## Description of the task
Collect every line of the records below that contains the word "chmod".

[Rendered images with source text]
┏━━
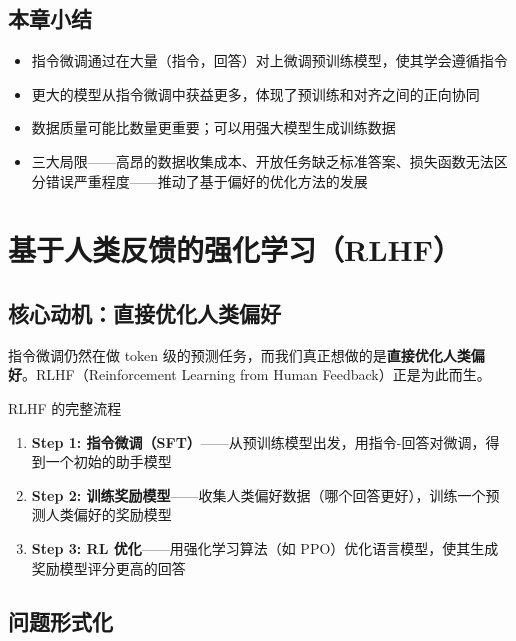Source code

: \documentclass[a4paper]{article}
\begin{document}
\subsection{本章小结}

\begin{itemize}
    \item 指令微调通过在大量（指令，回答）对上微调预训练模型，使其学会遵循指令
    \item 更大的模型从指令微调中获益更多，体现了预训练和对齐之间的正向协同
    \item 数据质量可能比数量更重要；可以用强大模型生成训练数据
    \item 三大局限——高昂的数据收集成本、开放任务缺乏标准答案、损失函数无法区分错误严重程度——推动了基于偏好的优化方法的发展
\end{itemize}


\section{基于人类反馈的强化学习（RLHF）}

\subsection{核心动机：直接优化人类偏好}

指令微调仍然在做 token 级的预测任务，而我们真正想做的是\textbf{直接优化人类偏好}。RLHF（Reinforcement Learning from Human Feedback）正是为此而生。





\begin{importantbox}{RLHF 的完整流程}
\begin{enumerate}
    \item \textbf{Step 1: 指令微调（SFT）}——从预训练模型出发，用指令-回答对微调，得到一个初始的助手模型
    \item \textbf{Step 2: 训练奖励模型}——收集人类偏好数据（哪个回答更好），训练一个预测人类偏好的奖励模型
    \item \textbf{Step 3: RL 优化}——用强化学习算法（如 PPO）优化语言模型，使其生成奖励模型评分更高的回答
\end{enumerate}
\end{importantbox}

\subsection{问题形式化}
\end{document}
┗━━
┏━━
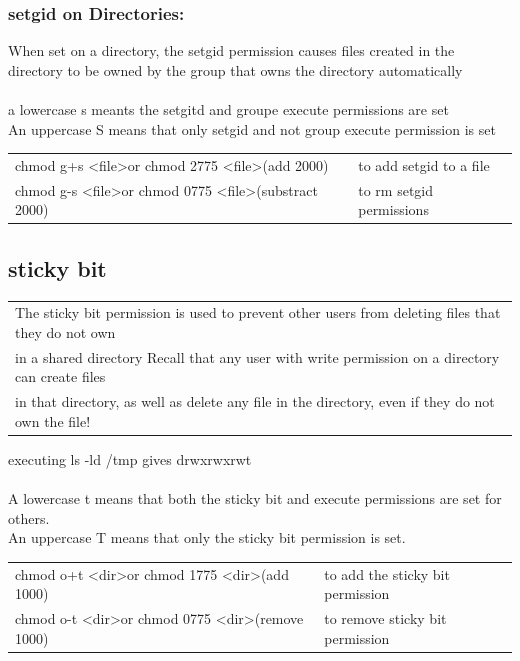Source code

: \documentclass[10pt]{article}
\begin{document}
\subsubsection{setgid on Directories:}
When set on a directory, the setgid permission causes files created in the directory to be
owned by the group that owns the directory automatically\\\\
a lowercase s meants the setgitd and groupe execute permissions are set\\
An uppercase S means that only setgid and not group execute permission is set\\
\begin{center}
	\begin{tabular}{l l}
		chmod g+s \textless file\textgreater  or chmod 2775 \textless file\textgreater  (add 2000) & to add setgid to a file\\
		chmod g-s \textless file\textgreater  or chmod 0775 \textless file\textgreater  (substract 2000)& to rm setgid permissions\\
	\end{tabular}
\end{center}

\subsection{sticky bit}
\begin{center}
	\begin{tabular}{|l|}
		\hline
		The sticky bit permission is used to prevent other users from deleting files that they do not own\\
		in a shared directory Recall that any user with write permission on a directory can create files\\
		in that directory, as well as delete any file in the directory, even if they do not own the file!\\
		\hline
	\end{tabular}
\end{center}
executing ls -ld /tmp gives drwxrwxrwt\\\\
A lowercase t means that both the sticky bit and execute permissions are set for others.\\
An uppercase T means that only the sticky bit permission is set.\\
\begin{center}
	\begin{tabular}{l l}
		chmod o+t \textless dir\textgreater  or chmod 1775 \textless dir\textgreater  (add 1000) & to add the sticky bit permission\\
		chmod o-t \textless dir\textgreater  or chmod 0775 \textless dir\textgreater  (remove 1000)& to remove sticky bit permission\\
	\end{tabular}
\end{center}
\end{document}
┗━━
## Your solution
		chmod g+s \textless file\textgreater  or chmod 2775 \textless file\textgreater  (add 2000) & to add setgid to a file\\
		chmod g-s \textless file\textgreater  or chmod 0775 \textless file\textgreater  (substract 2000)& to rm setgid permissions\\
		chmod o+t \textless dir\textgreater  or chmod 1775 \textless dir\textgreater  (add 1000) & to add the sticky bit permission\\
		chmod o-t \textless dir\textgreater  or chmod 0775 \textless dir\textgreater  (remove 1000)& to remove sticky bit permission\\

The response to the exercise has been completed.